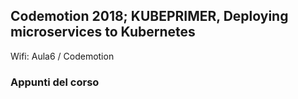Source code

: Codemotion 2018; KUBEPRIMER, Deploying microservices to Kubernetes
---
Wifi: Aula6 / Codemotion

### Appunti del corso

********************

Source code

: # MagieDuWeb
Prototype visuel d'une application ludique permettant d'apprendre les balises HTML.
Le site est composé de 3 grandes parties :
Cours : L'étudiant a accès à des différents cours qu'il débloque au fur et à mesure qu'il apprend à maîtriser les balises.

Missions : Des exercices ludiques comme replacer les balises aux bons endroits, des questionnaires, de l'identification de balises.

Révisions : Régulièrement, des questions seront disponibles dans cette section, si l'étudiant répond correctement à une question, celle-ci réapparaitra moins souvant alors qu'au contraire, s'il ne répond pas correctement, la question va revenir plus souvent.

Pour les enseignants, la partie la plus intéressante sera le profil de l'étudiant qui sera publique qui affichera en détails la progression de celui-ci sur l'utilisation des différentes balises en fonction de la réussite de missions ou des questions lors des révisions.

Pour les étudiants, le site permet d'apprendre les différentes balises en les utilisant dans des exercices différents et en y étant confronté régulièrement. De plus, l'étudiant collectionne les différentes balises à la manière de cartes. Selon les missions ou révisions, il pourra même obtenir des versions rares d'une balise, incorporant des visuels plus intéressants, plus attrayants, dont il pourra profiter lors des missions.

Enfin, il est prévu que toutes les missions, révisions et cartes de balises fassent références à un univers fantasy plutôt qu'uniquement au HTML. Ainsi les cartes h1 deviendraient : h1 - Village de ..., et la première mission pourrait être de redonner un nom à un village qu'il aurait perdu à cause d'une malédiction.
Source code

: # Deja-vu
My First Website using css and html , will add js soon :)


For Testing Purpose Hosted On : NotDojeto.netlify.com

********************

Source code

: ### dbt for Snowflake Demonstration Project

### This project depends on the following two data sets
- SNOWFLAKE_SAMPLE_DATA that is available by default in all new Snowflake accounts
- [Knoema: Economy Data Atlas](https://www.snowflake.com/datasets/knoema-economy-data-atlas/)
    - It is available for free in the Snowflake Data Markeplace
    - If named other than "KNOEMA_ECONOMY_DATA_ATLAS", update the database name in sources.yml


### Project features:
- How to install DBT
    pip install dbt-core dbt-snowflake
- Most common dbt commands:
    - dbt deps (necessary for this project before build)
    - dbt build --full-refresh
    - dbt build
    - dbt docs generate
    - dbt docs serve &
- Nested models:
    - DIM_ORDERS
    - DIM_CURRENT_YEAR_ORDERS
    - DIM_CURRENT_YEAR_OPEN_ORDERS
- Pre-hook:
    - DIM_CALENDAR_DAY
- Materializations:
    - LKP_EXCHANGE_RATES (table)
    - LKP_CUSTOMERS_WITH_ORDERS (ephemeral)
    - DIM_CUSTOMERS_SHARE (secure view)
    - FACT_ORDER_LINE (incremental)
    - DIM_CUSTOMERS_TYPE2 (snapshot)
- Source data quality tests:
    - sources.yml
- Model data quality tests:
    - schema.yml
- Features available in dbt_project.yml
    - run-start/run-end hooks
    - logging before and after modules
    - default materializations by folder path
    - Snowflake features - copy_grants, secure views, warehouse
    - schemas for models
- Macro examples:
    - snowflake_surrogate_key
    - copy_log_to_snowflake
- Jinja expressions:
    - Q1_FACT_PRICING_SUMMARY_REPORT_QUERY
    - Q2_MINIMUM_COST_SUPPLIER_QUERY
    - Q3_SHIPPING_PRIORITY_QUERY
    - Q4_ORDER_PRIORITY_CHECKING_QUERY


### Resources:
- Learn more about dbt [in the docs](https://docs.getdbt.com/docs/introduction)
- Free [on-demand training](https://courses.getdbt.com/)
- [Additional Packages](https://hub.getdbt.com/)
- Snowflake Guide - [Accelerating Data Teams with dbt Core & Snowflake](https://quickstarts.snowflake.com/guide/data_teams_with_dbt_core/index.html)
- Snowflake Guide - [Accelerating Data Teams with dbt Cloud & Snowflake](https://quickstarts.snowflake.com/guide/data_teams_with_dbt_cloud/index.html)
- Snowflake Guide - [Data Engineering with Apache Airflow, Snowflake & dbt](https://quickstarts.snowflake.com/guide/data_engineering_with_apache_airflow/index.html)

********************

Scan the data above for the string "available" and copy each line where it appears.

Completed exercise:
- SNOWFLAKE_SAMPLE_DATA that is available by default in all new Snowflake accounts
    - It is available for free in the Snowflake Data Markeplace
- Features available in dbt_project.yml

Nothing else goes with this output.